Meanwhile, in 2020 a group of 170 experts known as the Muon g-2 Theory Initiative published a new consensus value of the theoretical value of muon’s magnetic moment, based on three years of workshops and calculations using the Standard Model. That answer reinforced the original discrepancy reported by Brookhaven.
Reached by phone on Monday, Aida X. El-Khardra, a physicist at the University of Illinois and a co-chair of the Muon g-2 Theory Initiative, said she did not know the result that Fermilab would be announcing two days later — and she didn’t want to, lest she be tempted to fudge in a lecture scheduled just before the official unveiling on Wednesday.
“I have not had the feeling of sitting on hot coals before,” Dr. El-Khadra said. “We’ve been waiting for this for a long time.”
On the day of the Fermilab announcement another group, using a different technique known as a lattice calculation to compute the muon’s magnetic moment, concluded that there was no discrepancy between the Brookhaven measurement and the Standard Model.
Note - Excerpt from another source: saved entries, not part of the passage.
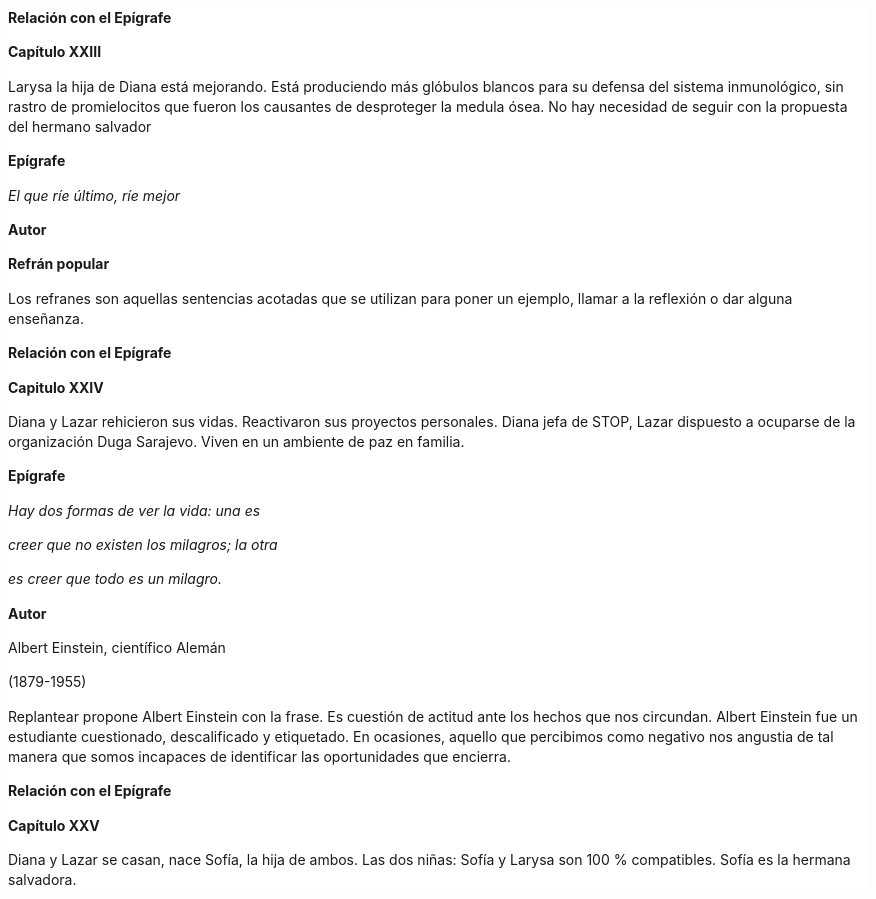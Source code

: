 **Relación con el Epígrafe**

**Capítulo XXIII**

Larysa la hija de Diana está mejorando. Está produciendo más glóbulos
blancos para su defensa del sistema inmunológico, sin rastro de
promielocitos que fueron los causantes de desproteger la medula ósea. No
hay necesidad de seguir con la propuesta del hermano salvador

**Epígrafe**

*El que ríe último, ríe mejor*

**Autor**

**Refrán popular**

Los refranes son aquellas sentencias acotadas que se utilizan para poner
un ejemplo, llamar a la reflexión o dar alguna enseñanza.

**Relación con el Epígrafe**

**Capitulo XXIV**

Diana y Lazar rehicieron sus vidas. Reactivaron sus proyectos
personales. Diana jefa de STOP, Lazar dispuesto a ocuparse de la
organización Duga Sarajevo. Viven en un ambiente de paz en familia.

**Epígrafe**

*Hay dos formas de ver la vida: una es*

*creer que no existen los milagros; la otra*

*es creer que todo es un milagro.*

**Autor**

Albert Einstein, científico Alemán

(1879-1955)

Replantear propone Albert Einstein con la frase. Es cuestión de actitud
ante los hechos que nos circundan. Albert Einstein fue un estudiante
cuestionado, descalificado y etiquetado. En ocasiones, aquello que
percibimos como negativo nos angustia de tal manera que somos incapaces
de identificar las oportunidades que encierra.

**Relación con el Epígrafe**

**Capítulo XXV**

Diana y Lazar se casan, nace Sofía, la hija de ambos. Las dos niñas:
Sofía y Larysa son 100 % compatibles. Sofía es la hermana salvadora.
“Yes, we claim that there is no discrepancy between the Standard Model and the Brookhaven result, no new physics,” said Zoltan Fodor of Pennsylvania State University, one of the authors of a report published in Nature on Wednesday.
Dr. El-Khadra, who was familiar with that work, called it an “amazing calculation, but not conclusive.” She noted that the computations involved were horrendously complicated, having to account for all possible ways that a muon could interact with the universe, and requiring thousands of individual sub-calculations and hundreds of hours of supercomputer time.
These lattice calculations, she said, needed to be checked against independent results from other groups to eliminate the possibility of systematic errors. For now, the Theory Initiative’s calculation remains the standard by which the measurements will be compared.